Audit and compliance
Information security audits are a systematic, measurable technical assessment of how well ones’ organizational security policy is employed. Performing regular inspections, along with automated alerts and reports, provides accurate insight into the security posture of an organization. Early into the project, eSimplicity identifies the logging, auditing, and compliance acceptance criteria that are necessary for project success. We pursue DevSecOps auditing and compliance as a means to maintain a state of project readiness, whether this means to remain compliant with specific agency requirements and to be responsive to potential external and internal threats. We use our open-source logging frameworks that integrate to Splunk using powerful dashboards and custom alerts to PagerDuty to enable real-time notifications to actionable operational events.

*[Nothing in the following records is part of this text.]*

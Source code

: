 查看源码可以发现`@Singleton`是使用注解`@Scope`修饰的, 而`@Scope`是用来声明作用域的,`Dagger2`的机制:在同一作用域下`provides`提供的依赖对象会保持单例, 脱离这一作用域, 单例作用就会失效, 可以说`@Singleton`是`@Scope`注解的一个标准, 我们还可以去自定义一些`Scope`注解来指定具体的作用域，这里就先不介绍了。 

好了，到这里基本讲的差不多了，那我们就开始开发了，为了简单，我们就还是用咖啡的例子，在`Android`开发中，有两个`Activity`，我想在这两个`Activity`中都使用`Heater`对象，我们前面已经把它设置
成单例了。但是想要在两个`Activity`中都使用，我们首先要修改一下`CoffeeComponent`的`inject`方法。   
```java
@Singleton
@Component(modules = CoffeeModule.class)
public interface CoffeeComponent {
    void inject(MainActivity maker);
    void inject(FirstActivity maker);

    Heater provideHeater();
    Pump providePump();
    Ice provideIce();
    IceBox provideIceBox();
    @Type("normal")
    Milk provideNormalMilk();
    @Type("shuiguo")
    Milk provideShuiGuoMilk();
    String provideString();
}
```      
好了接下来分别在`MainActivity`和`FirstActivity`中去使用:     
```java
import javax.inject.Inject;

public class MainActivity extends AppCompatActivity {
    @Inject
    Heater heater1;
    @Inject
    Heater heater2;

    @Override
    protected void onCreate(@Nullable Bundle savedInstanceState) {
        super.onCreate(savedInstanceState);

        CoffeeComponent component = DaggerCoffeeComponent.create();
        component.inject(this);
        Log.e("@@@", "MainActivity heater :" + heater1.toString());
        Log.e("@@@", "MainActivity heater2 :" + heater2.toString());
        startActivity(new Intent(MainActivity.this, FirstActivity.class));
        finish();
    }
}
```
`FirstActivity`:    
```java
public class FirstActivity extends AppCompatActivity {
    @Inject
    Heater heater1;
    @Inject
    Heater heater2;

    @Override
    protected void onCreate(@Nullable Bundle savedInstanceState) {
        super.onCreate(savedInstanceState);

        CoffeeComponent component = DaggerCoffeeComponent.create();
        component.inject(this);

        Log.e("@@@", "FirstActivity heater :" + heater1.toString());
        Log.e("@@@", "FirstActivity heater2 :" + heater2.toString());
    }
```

Vulnerability detection and assessment
Identifying the potential sources for vulnerabilities serves as early input to the DevSecOps practices. Are we using cloud services, open-source and custom code? At eSimplicity, with nearly all of our projects, we combine our delivery pipeline with static, dynamic, image and open source scanning. All of these components can affect your security posture. Our approach automates scanning wherever possible and embeds notifications to Agile team resources when a pipeline scan does not meet specified expectations. With an iterative approach to development with continuous delivery, small changes are isolated and vulnerabilities are more easily identified. After automated scans are complete we introduce periodic penetration tests manual and automated to seek out those potentially complex scenarios that might be exploited when an attacker comes in contact with our applications. In all cases, whether automated or a penetration test eSimplicity tracks any findings to an iterative change and then works to deliver a security resolution as code, process, configuration and/or infrastructure change right into our DevSecOps pipeline.

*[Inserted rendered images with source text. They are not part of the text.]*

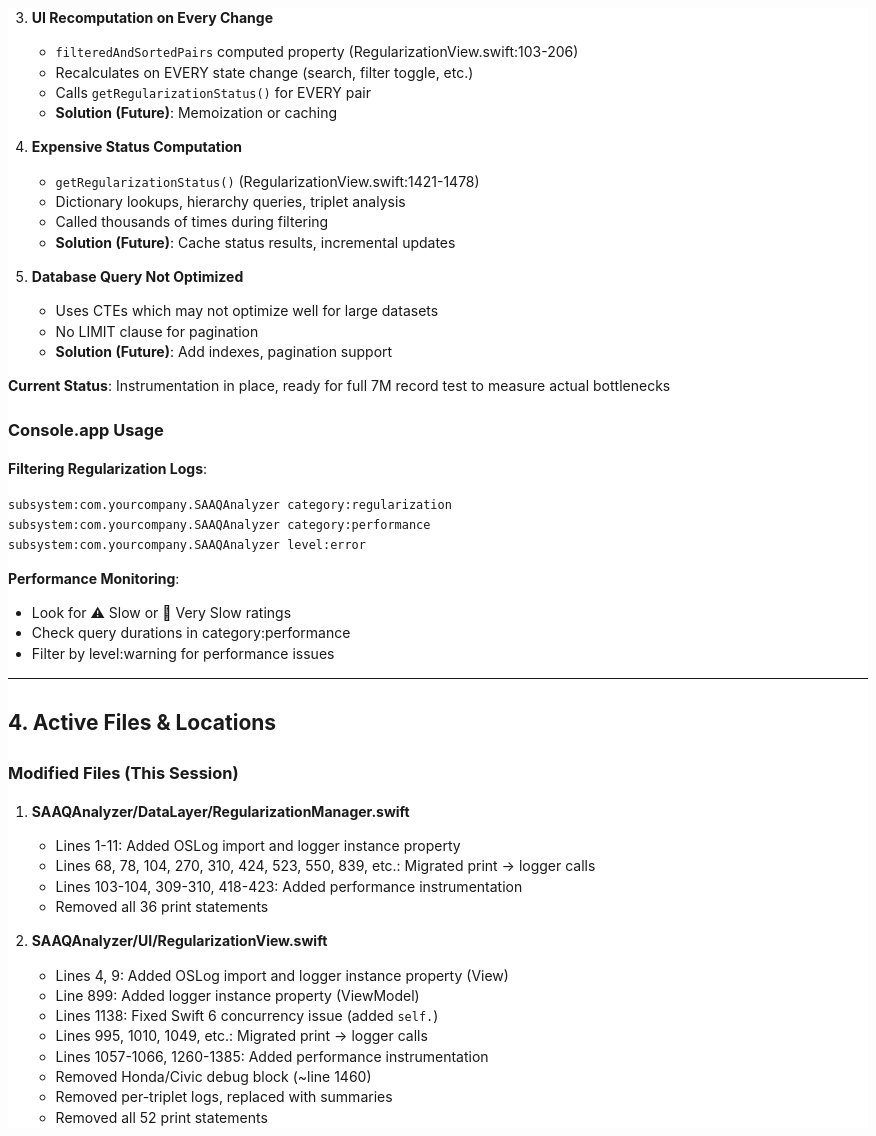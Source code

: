 3. **UI Recomputation on Every Change**
   - `filteredAndSortedPairs` computed property (RegularizationView.swift:103-206)
   - Recalculates on EVERY state change (search, filter toggle, etc.)
   - Calls `getRegularizationStatus()` for EVERY pair
   - **Solution (Future)**: Memoization or caching

4. **Expensive Status Computation**
   - `getRegularizationStatus()` (RegularizationView.swift:1421-1478)
   - Dictionary lookups, hierarchy queries, triplet analysis
   - Called thousands of times during filtering
   - **Solution (Future)**: Cache status results, incremental updates

5. **Database Query Not Optimized**
   - Uses CTEs which may not optimize well for large datasets
   - No LIMIT clause for pagination
   - **Solution (Future)**: Add indexes, pagination support

**Current Status**: Instrumentation in place, ready for full 7M record test to measure actual bottlenecks

### Console.app Usage

**Filtering Regularization Logs**:
```
subsystem:com.yourcompany.SAAQAnalyzer category:regularization
subsystem:com.yourcompany.SAAQAnalyzer category:performance
subsystem:com.yourcompany.SAAQAnalyzer level:error
```

**Performance Monitoring**:
- Look for ⚠️ Slow or 🐌 Very Slow ratings
- Check query durations in category:performance
- Filter by level:warning for performance issues

---

## 4. Active Files & Locations

### Modified Files (This Session)

1. **SAAQAnalyzer/DataLayer/RegularizationManager.swift**
   - Lines 1-11: Added OSLog import and logger instance property
   - Lines 68, 78, 104, 270, 310, 424, 523, 550, 839, etc.: Migrated print → logger calls
   - Lines 103-104, 309-310, 418-423: Added performance instrumentation
   - Removed all 36 print statements

2. **SAAQAnalyzer/UI/RegularizationView.swift**
   - Lines 4, 9: Added OSLog import and logger instance property (View)
   - Line 899: Added logger instance property (ViewModel)
   - Lines 1138: Fixed Swift 6 concurrency issue (added `self.`)
   - Lines 995, 1010, 1049, etc.: Migrated print → logger calls
   - Lines 1057-1066, 1260-1385: Added performance instrumentation
   - Removed Honda/Civic debug block (~line 1460)
   - Removed per-triplet logs, replaced with summaries
   - Removed all 52 print statements
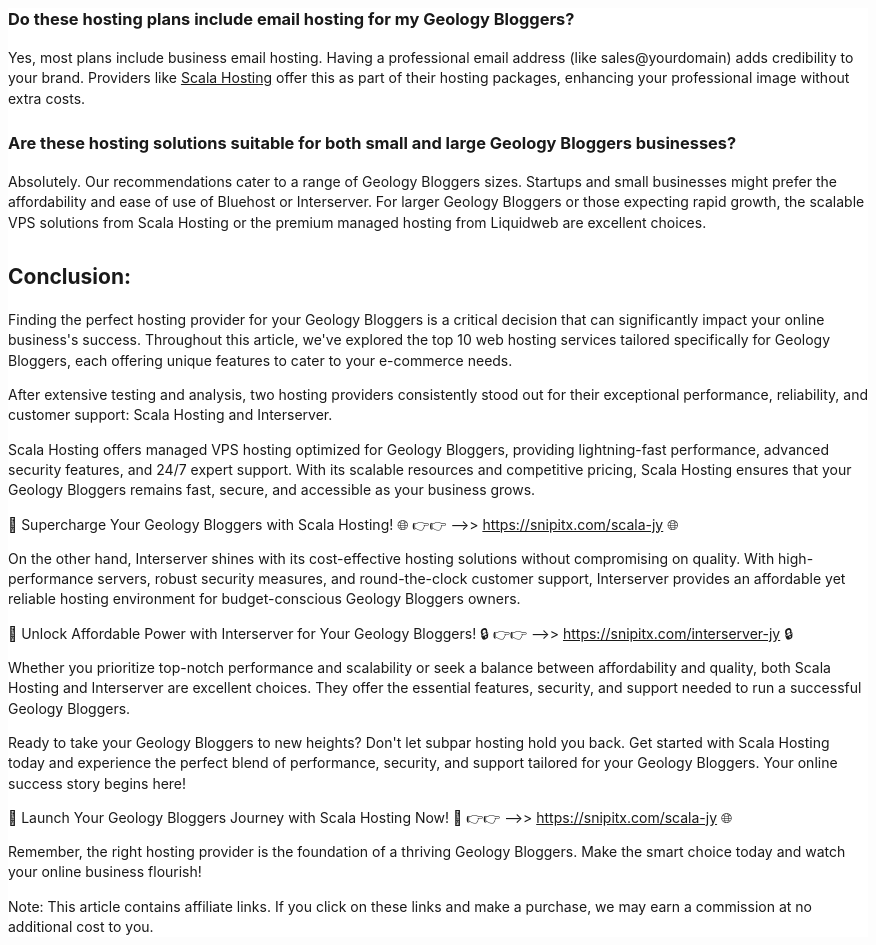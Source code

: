 ### Do these hosting plans include email hosting for my Geology Bloggers? 
Yes, most plans include business email hosting. Having a professional email address (like sales@yourdomain) adds credibility to your brand. Providers like [Scala Hosting](https://snipitx.com/scala-jy) offer this as part of their hosting packages, enhancing your professional image without extra costs.

### Are these hosting solutions suitable for both small and large Geology Bloggers businesses? 
Absolutely. Our recommendations cater to a range of Geology Bloggers sizes. Startups and small businesses might prefer the affordability and ease of use of Bluehost or Interserver. For larger Geology Bloggers or those expecting rapid growth, the scalable VPS solutions from Scala Hosting or the premium managed hosting from Liquidweb are excellent choices.

## Conclusion:

Finding the perfect hosting provider for your Geology Bloggers is a critical decision that can significantly impact your online business's success. Throughout this article, we've explored the top 10 web hosting services tailored specifically for Geology Bloggers, each offering unique features to cater to your e-commerce needs.

After extensive testing and analysis, two hosting providers consistently stood out for their exceptional performance, reliability, and customer support: Scala Hosting and Interserver.

Scala Hosting offers managed VPS hosting optimized for Geology Bloggers, providing lightning-fast performance, advanced security features, and 24/7 expert support. With its scalable resources and competitive pricing, Scala Hosting ensures that your Geology Bloggers remains fast, secure, and accessible as your business grows.

🚀 Supercharge Your Geology Bloggers with Scala Hosting! 🌐
👉👉 -->> https://snipitx.com/scala-jy 🌐

On the other hand, Interserver shines with its cost-effective hosting solutions without compromising on quality. With high-performance servers, robust security measures, and round-the-clock customer support, Interserver provides an affordable yet reliable hosting environment for budget-conscious Geology Bloggers owners.

💸 Unlock Affordable Power with Interserver for Your Geology Bloggers! 🔒
👉👉 -->> https://snipitx.com/interserver-jy 🔒

Whether you prioritize top-notch performance and scalability or seek a balance between affordability and quality, both Scala Hosting and Interserver are excellent choices. They offer the essential features, security, and support needed to run a successful Geology Bloggers.

Ready to take your Geology Bloggers to new heights? Don't let subpar hosting hold you back. Get started with Scala Hosting today and experience the perfect blend of performance, security, and support tailored for your Geology Bloggers. Your online success story begins here!

🚀 Launch Your Geology Bloggers Journey with Scala Hosting Now! 🌟
👉👉 -->> https://snipitx.com/scala-jy 🌐

Remember, the right hosting provider is the foundation of a thriving Geology Bloggers. Make the smart choice today and watch your online business flourish!

Note: This article contains affiliate links. If you click on these links and make a purchase, we may earn a commission at no additional cost to you.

Just as one person can not be a team, no single team member can address all components to a project’s security posture. DevSecOps is the responsibility of each team member. eSimplicity team members participate in annual training. Our teams participate and lead hands-on project team training including security competencies such as Threat detection, Vulnerability detection, Network intrusion prevention, Firewall management, etc. all using industry-leading tools: Splunk, Burpsuite, HPArcsight, Palantir and Zap.